╭─ Records to use

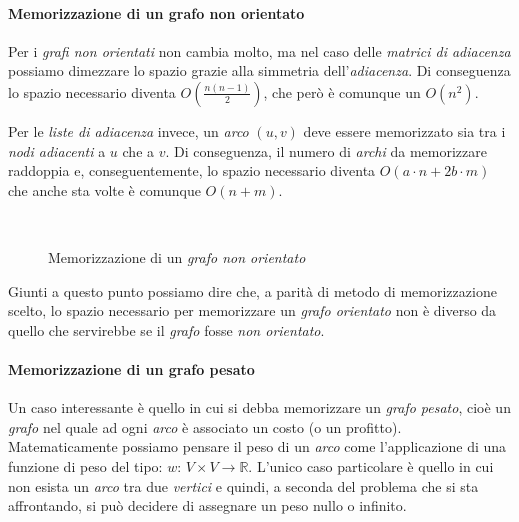 \paragraph{Memorizzazione di un grafo non orientato}
Per i \emph{grafi non orientati} non cambia molto, ma nel caso delle
\emph{matrici di adiacenza} possiamo dimezzare lo spazio grazie alla simmetria
dell'\emph{adiacenza}. Di conseguenza lo spazio necessario diventa $O(\frac{n(n-1)}
{2})$, che però è comunque un $O(n^2)$.

Per le \emph{liste di adiacenza} invece, un \emph{arco} $(u,v)$ deve essere
memorizzato sia tra i \emph{nodi adiacenti} a $u$ che a $v$. Di conseguenza, il
numero di \emph{archi} da memorizzare raddoppia e, conseguentemente, lo spazio
necessario diventa $O(a\cdot n+2b\cdot m)$ che anche sta volte è comunque $O(n+m)$.

\begin{figure}[h!]
    \centering
    \\
    \hfill
    \caption{Memorizzazione di un \emph{grafo non orientato}}
\end{figure}\noindent
Giunti a questo punto possiamo dire che, a parità di metodo di
memorizzazione scelto, lo spazio necessario per memorizzare un \emph{grafo orientato}
non è diverso da quello che servirebbe se il \emph{grafo} fosse \emph{non orientato}.

\paragraph{Memorizzazione di un grafo pesato}
Un caso interessante è quello in cui si debba memorizzare un \emph{grafo pesato},
cioè un \emph{grafo} nel quale ad ogni \emph{arco} è associato un costo (o un
profitto). Matematicamente possiamo pensare il peso di un \emph{arco} come
l'applicazione di una funzione di peso del tipo: $w:\,V\times V\to\mathbb{R}$.
L'unico caso particolare è quello in cui non esista un \emph{arco} tra due
\emph{vertici} e quindi, a seconda del problema che si sta affrontando, si può
decidere di assegnare un peso nullo o infinito.

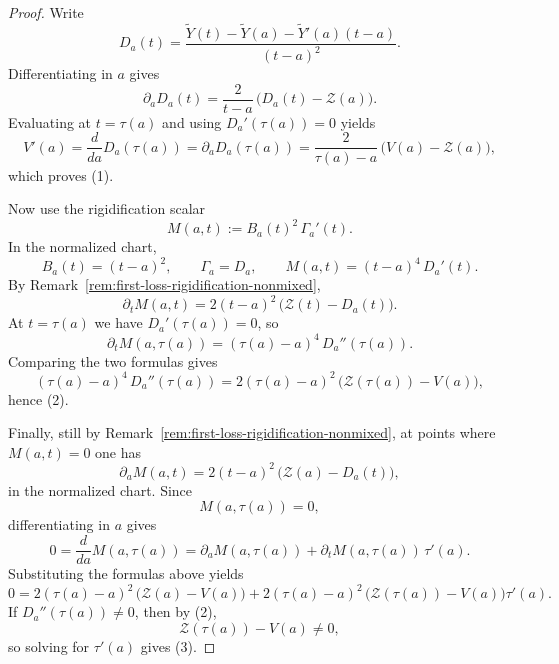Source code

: \documentclass[11pt,a4paper]{amsart}
\theoremstyle{plain}
\theoremstyle{definition}
\begin{document}
\begin{proof}
Write
\[
D_a(t)
=
\frac{\widetilde Y(t)-\widetilde Y(a)-\widetilde Y'(a)(t-a)}{(t-a)^2}.
\]
Differentiating in $a$ gives
\[
\partial_a D_a(t)
=
\frac{2}{t-a}\,\bigl(D_a(t)-\mathcal Z(a)\bigr).
\]
Evaluating at $t=\tau(a)$ and using $D_a'(\tau(a))=0$ yields
\[
V'(a)
=
\frac{d}{da}D_a(\tau(a))
=
\partial_a D_a(\tau(a))
=
\frac{2}{\tau(a)-a}\,\bigl(V(a)-\mathcal Z(a)\bigr),
\]
which proves (1).

Now use the rigidification scalar
\[
M(a,t):=B_a(t)^2\,\Gamma_a'(t).
\]
In the normalized chart,
\[
B_a(t)=(t-a)^2,
\qquad
\Gamma_a=D_a,
\qquad
M(a,t)=(t-a)^4\,D_a'(t).
\]
By Remark~\ref{rem:first-loss-rigidification-nonmixed},
\[
\partial_t M(a,t)
=
2(t-a)^2\,\bigl(\mathcal Z(t)-D_a(t)\bigr).
\]
At $t=\tau(a)$ we have $D_a'(\tau(a))=0$, so
\[
\partial_t M(a,\tau(a))
=
(\tau(a)-a)^4\,D_a''(\tau(a)).
\]
Comparing the two formulas gives
\[
(\tau(a)-a)^4\,D_a''(\tau(a))
=
2(\tau(a)-a)^2\,\bigl(\mathcal Z(\tau(a))-V(a)\bigr),
\]
hence (2).

Finally, still by Remark~\ref{rem:first-loss-rigidification-nonmixed},
at points where $M(a,t)=0$ one has
\[
\partial_a M(a,t)
=
2(t-a)^2\,\bigl(\mathcal Z(a)-D_a(t)\bigr),
\]
in the normalized chart. Since
\[
M(a,\tau(a))=0,
\]
differentiating in $a$ gives
\[
0=\frac{d}{da}M(a,\tau(a))
=
\partial_a M(a,\tau(a))
+
\partial_t M(a,\tau(a))\,\tau'(a).
\]
Substituting the formulas above yields
\[
0
=
2(\tau(a)-a)^2\,\bigl(\mathcal Z(a)-V(a)\bigr)
+
2(\tau(a)-a)^2\,\bigl(\mathcal Z(\tau(a))-V(a)\bigr)\tau'(a).
\]
If $D_a''(\tau(a))\neq 0$, then by (2),
\[
\mathcal Z(\tau(a))-V(a)\neq 0,
\]
so solving for $\tau'(a)$ gives (3).
\end{proof}
\end{document}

╰─

Problem statement: Among the records, find each line where the word "spazio" occurs, and copy it.

Solution to this exercise:
\emph{matrici di adiacenza} possiamo dimezzare lo spazio grazie alla simmetria
dell'\emph{adiacenza}. Di conseguenza lo spazio necessario diventa $O(\frac{n(n-1)}
numero di \emph{archi} da memorizzare raddoppia e, conseguentemente, lo spazio
memorizzazione scelto, lo spazio necessario per memorizzare un \emph{grafo orientato}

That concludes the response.